Unterdessen ist dieses Werk völlig entschwunden. Es ist gefühlte Jahrzehnte her, dass man es zuletzt in Salzburg aufgeführt hat. Warum das so ist? Max Regers harmonisch überladene Tonsprache, verbunden mit etwas altväterlich anmutender Handwerklichkeit, ist uns fremd geworden. Wenn schon Üppigkeit des Fin de siècle, gehen wir ja lieber zum Schmied und nicht zum Schmiedl. Also zu Richard Strauss oder Mahler und nicht zu Reger, Pfitzner und Konsorten.
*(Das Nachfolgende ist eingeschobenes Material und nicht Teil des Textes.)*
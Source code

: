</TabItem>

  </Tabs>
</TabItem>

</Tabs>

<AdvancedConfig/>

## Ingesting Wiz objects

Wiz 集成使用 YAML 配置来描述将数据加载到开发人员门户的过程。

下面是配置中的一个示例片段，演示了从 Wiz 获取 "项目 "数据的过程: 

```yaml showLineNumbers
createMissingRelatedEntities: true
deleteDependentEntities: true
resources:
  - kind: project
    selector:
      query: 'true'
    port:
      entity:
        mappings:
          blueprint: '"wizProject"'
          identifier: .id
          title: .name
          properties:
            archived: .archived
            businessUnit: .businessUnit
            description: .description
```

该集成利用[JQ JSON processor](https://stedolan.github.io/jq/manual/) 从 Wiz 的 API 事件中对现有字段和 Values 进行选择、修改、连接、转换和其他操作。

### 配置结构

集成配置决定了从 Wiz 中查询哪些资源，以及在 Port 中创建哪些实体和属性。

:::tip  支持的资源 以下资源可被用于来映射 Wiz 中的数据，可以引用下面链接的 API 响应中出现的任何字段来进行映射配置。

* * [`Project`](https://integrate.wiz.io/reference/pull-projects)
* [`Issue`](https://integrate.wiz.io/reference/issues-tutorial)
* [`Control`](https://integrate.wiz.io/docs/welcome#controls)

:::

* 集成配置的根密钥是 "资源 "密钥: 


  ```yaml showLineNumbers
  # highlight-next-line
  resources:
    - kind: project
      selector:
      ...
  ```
Das ist ein bisserl ungerecht, wie sich sich im ersten Festspielkonzert der Berliner Philharmoniker unter Kirill Petrenko am Sonntag (27.8.) bestätigte. Petrenko ist der rechte Musiker für dieses Stück – einer, der auf höchste Lichtheit im Orchester abzielt, der aber zugleich der klar tönenden Klang-Analyse betörende Romantizismen einzuschreiben versteht. Wie er schon das Thema, pendelnd zwischen Holzbläsern und Streichern, mit Wehmut auflädt, wie eine samtweiche Erinnerung an längst vergangene Zeiten...

Es ist ja eigentlich eine absurde Vorstellung, dass sich Max Reger, dieser Harmonie-Verüppiger von Gnaden, ausgerechnet nach Mozart'scher Klarheit sehnte. An diesem Abend wurde herausgeschält, was er darunter verstanden haben könnte. Höchst einprägsam also, wie Petrenko und die Berliner Philharmoniker die erstaunlichen Mutationen dieses Themas herausstellten, das zuerst ein paar Mal eher klassisch „umspült“ wird von kontrastierenden Stimmen, aber alsbald seine wiegende Sechsachtel-Lieblichkeit ablegt. Blech-schwanger als schneidiger Marsch daher kommt oder – Endpunkt in der achten Variation – sich in der Schwüle der Jahrhundertwende-Endzeit räkelt.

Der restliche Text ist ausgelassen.